Real Roots

the equation in the square root must positive, so the equation 3620 + 322x -4x^{2} must equal or larger than zero. so we solve equation 3620 + 322x -4x^{2} = 0 , the solution is x1= -10, x2=90.5 . so to the equation positive x must be in the range [-10,90.5]. Thus the largest positive integer x is 90.

$\sqrt{3620 + 322x - 4x^{2}}$ will be a real number when $\boxed{3620 + 322x - 4x^{2} >= 0 }$

Therefore, solve equation $\boxed{3620 + 322x - 4x^{2} = 0 }$ , and you get x = 90.5. All integers less than 90.5 gives real numbers and integers greater than 90.5 give complex numbers.

So, largest positive interger is 90.

We want $x$ to be positive, but we want it to be the largest. Finding x-intercepts will give us the largest that will give us a positive number or 0. So set everything inside the square root equal to 0.

$3620+322x-4x^{2}=0$

$-2(x+10)(2x-181)=0$

$x=-10, 90.5$

$x$ has to be positive, so -10 is out of the picture. But 90.5 is not an integer! So we will have to find the integer closest to but smaller than 90.5, which is $\boxed{90}$

First, I thought I'd solve the quadratic under the square root for zero. I worked out that this was 90.5. A square root of 0 does not result in a real number as a solution. Neither does a square root of a negative . Therefore $3620 + 322x - 4x^{2}$ must be a postive . From this I worked out the closest integer to 90.5 that would result in a postive value, was 90.
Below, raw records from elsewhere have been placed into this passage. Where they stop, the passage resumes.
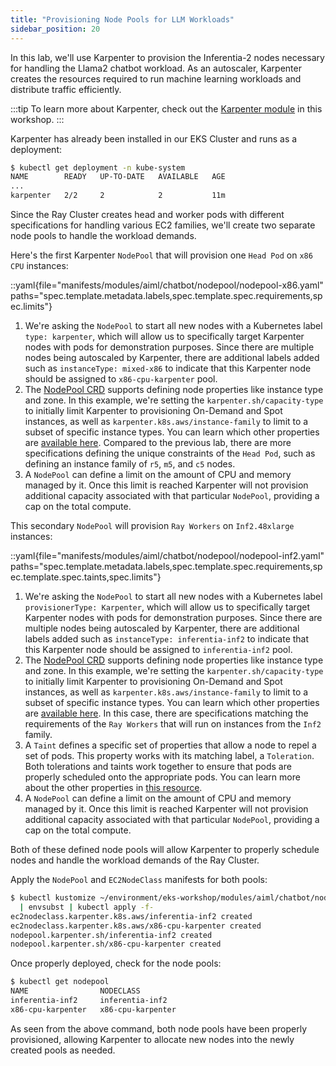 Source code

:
 ```yaml
---
title: "Provisioning Node Pools for LLM Workloads"
sidebar_position: 20
---
```


In this lab, we'll use Karpenter to provision the Inferentia-2 nodes necessary for handling the Llama2 chatbot workload. As an autoscaler, Karpenter creates the resources required to run machine learning workloads and distribute traffic efficiently.

:::tip
To learn more about Karpenter, check out the [Karpenter module](../../autoscaling/compute/karpenter/index.md) in this workshop.
:::

Karpenter has already been installed in our EKS Cluster and runs as a deployment:

```bash
$ kubectl get deployment -n kube-system
NAME        READY   UP-TO-DATE   AVAILABLE   AGE
...
karpenter   2/2     2            2           11m
```

Since the Ray Cluster creates head and worker pods with different specifications for handling various EC2 families, we'll create two separate node pools to handle the workload demands.

Here's the first Karpenter `NodePool` that will provision one `Head Pod` on `x86 CPU` instances:

::yaml{file="manifests/modules/aiml/chatbot/nodepool/nodepool-x86.yaml" paths="spec.template.metadata.labels,spec.template.spec.requirements,spec.limits"}

1. We're asking the `NodePool` to start all new nodes with a Kubernetes label `type: karpenter`, which will allow us to specifically target Karpenter nodes with pods for demonstration purposes. Since there are multiple nodes being autoscaled by Karpenter, there are additional labels added such as `instanceType: mixed-x86` to indicate that this Karpenter node should be assigned to `x86-cpu-karpenter` pool.
2. The [NodePool CRD](https://karpenter.sh/docs/concepts/nodepools/) supports defining node properties like instance type and zone. In this example, we're setting the `karpenter.sh/capacity-type` to initially limit Karpenter to provisioning On-Demand and Spot instances, as well as `karpenter.k8s.aws/instance-family` to limit to a subset of specific instance types. You can learn which other properties are [available here](https://karpenter.sh/docs/concepts/scheduling/#selecting-nodes). Compared to the previous lab, there are more specifications defining the unique constraints of the `Head Pod`, such as defining an instance family of `r5`, `m5`, and `c5` nodes.
3. A `NodePool` can define a limit on the amount of CPU and memory managed by it. Once this limit is reached Karpenter will not provision additional capacity associated with that particular `NodePool`, providing a cap on the total compute.

This secondary `NodePool` will provision `Ray Workers` on `Inf2.48xlarge` instances:

::yaml{file="manifests/modules/aiml/chatbot/nodepool/nodepool-inf2.yaml" paths="spec.template.metadata.labels,spec.template.spec.requirements,spec.template.spec.taints,spec.limits"}

1. We're asking the `NodePool` to start all new nodes with a Kubernetes label `provisionerType: Karpenter`, which will allow us to specifically target Karpenter nodes with pods for demonstration purposes. Since there are multiple nodes being autoscaled by Karpenter, there are additional labels added such as `instanceType: inferentia-inf2` to indicate that this Karpenter node should be assigned to `inferentia-inf2` pool.
2. The [NodePool CRD](https://karpenter.sh/docs/concepts/nodepools/) supports defining node properties like instance type and zone. In this example, we're setting the `karpenter.sh/capacity-type` to initially limit Karpenter to provisioning On-Demand and Spot instances, as well as `karpenter.k8s.aws/instance-family` to limit to a subset of specific instance types. You can learn which other properties are [available here](https://karpenter.sh/docs/concepts/scheduling/#selecting-nodes). In this case, there are specifications matching the requirements of the `Ray Workers` that will run on instances from the `Inf2` family.
3. A `Taint` defines a specific set of properties that allow a node to repel a set of pods. This property works with its matching label, a `Toleration`. Both tolerations and taints work together to ensure that pods are properly scheduled onto the appropriate pods. You can learn more about the other properties in [this resource](https://kubernetes.io/docs/concepts/scheduling-eviction/taint-and-toleration/).
4. A `NodePool` can define a limit on the amount of CPU and memory managed by it. Once this limit is reached Karpenter will not provision additional capacity associated with that particular `NodePool`, providing a cap on the total compute.

Both of these defined node pools will allow Karpenter to properly schedule nodes and handle the workload demands of the Ray Cluster.

Apply the `NodePool` and `EC2NodeClass` manifests for both pools:

```bash
$ kubectl kustomize ~/environment/eks-workshop/modules/aiml/chatbot/nodepool \
  | envsubst | kubectl apply -f-
ec2nodeclass.karpenter.k8s.aws/inferentia-inf2 created
ec2nodeclass.karpenter.k8s.aws/x86-cpu-karpenter created
nodepool.karpenter.sh/inferentia-inf2 created
nodepool.karpenter.sh/x86-cpu-karpenter created
```

Once properly deployed, check for the node pools:

```bash
$ kubectl get nodepool
NAME                NODECLASS
inferentia-inf2     inferentia-inf2
x86-cpu-karpenter   x86-cpu-karpenter
```

As seen from the above command, both node pools have been properly provisioned, allowing Karpenter to allocate new nodes into the newly created pools as needed.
The roots of the equation are -10 and 90.5.

But these values evaluate the equation to zero.

90 is the largest possible integer which will satisfy the conditions given .

Hence the Answer.!!!

as coefficient of x^2 is negative, the graph is a downward parabola, hence max value of x would be the greatest root of equation 3620+322x-4x^2 = 0, which is 181/2, and the nearest integer in 90

find the roots of equation(3620+322x-4x^2). x1 will be 90.5 and x2 will be -10. now put the value of x=90.5 and x=-10. the value of whole function at x=-10 is not real. and again we put x=90.5.which gives real value of function and greatest integer of 90.5 is either 90 or 91. now put 90. hence it is real at 90.

For root(3620+322x-4x|2|)to be real the expression must be >=0.Part 322x-4x|2| {= 2x(161-2x)} implies that the greater the value of x the lesser the value of the expression will be. But the least value of the expression is 0. So the least value for x can be got from the equation : 3620+322x-4x|2|=0. This simplifies to x=90.5(greater root). But we can take only integers. So the answer is [x] = 90.

Start by solving the quadratic eq. under the root sign, with this you will obtain the two roots or we can say values of 'x' i.e x=-10 & x=90.5. As the ques says 'x' needs to be a positive integer the ans is 90. You can also verify it by substituting 90 in the place of 'x', you will get a real no. but if you substitute 91 you will get an imaginary no.